The most common challenges developers run into during the FIPS process include:

• Discovering “hidden crypto” inside dependencies
• Inconsistent environments where local dev, CI, and production don’t all run in FIPS mode.
• Using non-FIPS algorithms by default because libraries don’t enforce secure defaults.
• Language/runtime constraints, such as Go builds without BoringCrypto or Java apps without a FIPS-certified provider.
• Finding a FIPS-compliant base image registry
• Breaking existing features when switching from non-FIPS to FIPS-approved algorithms.
• Performance slowdowns with FIPS modules.
• Legacy interoperability issues, where external systems still use deprecated algorithms.
• Difficulty abstracting crypto because encryption/signing calls are scattered across the codebase.
• Managing keys correctly when moving from app-controlled keys to KMS/HSM-backed FIPS-validated modules.
• Debugging failures in FIPS mode, because error messages from crypto providers are often cryptic.
• Difficulty proving compliance because documentation, evidence, and traceability are required.
  

FAQs

Does FIPS compliance apply outside the United States?

FIPS compliance is a US federal requirement, but many international organizations adopt it because it offers a recognized baseline for secure cryptographic operations. Global enterprises may implement FIPS to align with partners, meet procurement rules, or streamline cross-border security certifications, even when not legally required.

What happens if a cryptographic module loses its FIPS status?

A module can lose its status if its validation expires or if NIST revokes it due to discovered vulnerabilities. Software relying on that module must transition to a validated alternative to maintain compliance. Agencies may stop accepting solutions that depend on a revoked module until developers upgrade and document the new cryptographic path.

How is FIPS compliance verified and documented?

Verification for cryptograpy occurs through the CMVP validation program, which tests cryptographic modules and assigns certificate numbers. Developers document compliance by referencing these certificates, detailing how their software uses the validated functions, and providing configuration steps ensuring FIPS mode operation. Auditors review this documentation during federal security assessments or procurement evaluations.

Are open-source cryptography libraries eligible for FIPS validation?

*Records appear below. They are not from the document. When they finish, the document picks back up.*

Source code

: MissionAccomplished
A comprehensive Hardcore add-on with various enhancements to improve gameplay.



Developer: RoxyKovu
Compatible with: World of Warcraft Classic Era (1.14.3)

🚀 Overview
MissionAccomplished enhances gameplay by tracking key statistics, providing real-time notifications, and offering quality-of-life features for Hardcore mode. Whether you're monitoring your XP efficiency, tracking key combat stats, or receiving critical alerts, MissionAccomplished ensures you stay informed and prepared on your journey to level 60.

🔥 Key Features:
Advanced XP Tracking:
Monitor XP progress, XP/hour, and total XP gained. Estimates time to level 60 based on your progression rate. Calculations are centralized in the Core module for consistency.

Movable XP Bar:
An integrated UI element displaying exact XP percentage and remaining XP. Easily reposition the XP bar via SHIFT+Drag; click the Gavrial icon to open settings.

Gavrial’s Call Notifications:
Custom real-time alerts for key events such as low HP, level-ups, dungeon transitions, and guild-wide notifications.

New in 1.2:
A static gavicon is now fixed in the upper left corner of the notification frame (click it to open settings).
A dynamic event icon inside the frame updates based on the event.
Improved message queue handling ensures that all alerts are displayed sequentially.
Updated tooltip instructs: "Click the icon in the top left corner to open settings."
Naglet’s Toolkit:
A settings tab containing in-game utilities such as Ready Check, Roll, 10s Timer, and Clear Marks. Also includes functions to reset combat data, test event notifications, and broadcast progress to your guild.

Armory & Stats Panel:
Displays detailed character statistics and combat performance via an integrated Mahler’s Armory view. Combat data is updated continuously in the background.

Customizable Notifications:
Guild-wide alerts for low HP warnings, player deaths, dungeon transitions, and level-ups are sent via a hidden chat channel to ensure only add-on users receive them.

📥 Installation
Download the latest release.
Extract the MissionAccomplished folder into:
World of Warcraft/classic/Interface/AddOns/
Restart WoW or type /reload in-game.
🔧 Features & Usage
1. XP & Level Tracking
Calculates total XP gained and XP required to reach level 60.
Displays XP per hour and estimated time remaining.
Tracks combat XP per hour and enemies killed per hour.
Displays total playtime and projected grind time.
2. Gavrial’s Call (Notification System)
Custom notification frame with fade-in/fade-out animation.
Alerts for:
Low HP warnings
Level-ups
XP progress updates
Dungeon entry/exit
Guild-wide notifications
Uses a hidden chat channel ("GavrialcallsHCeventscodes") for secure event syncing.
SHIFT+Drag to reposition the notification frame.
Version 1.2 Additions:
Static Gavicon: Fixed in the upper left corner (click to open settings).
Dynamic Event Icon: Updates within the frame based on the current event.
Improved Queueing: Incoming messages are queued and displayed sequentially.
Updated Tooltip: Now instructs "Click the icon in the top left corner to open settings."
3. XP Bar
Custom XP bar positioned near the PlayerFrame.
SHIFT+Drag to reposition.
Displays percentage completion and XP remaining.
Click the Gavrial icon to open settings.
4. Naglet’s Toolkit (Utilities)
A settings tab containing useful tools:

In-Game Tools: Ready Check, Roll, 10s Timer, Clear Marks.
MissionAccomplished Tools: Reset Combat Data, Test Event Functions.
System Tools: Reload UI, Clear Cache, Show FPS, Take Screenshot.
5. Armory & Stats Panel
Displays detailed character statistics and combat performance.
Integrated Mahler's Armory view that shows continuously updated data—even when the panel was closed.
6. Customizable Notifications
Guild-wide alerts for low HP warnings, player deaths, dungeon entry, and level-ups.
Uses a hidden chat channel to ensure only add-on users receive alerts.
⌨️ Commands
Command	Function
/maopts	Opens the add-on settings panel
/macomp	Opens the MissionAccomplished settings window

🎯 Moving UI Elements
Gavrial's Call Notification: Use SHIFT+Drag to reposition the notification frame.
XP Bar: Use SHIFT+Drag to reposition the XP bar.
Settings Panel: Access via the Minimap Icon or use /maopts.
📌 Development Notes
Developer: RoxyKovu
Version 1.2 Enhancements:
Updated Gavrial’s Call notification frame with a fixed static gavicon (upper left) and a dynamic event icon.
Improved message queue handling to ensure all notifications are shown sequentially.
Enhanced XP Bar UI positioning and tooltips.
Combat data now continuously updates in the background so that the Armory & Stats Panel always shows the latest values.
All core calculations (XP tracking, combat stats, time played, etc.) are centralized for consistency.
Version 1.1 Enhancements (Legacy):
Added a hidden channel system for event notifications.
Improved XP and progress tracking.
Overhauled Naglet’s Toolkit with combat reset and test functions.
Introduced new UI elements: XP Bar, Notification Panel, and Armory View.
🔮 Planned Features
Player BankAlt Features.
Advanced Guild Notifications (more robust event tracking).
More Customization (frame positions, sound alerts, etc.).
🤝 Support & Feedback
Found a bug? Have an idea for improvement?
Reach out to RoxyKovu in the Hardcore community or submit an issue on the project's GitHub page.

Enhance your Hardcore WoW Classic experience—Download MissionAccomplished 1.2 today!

While open-source crypto libraries can be validated if they undergo the CMVP testing process, often backed by a commercial sponsor, it’s an extremely complex process. The key factor is whether the module is tested, validated, and distributed exactly as reviewed by NIST, which is why it’s recommended to choose a vendor like echo, which offers FIPS-validated components.

Does using a cloud provider automatically make an application FIPS compliant?

No. A cloud provider may offer FIPS-validated cryptographic services, but using the platform does not make an application automatically compliant. Applications must still call validated modules, avoid non-approved algorithms, and document cryptographic usage. Compliance is shared: the provider handles validated infrastructure, while developers must ensure their own code adheres to FIPS requirements.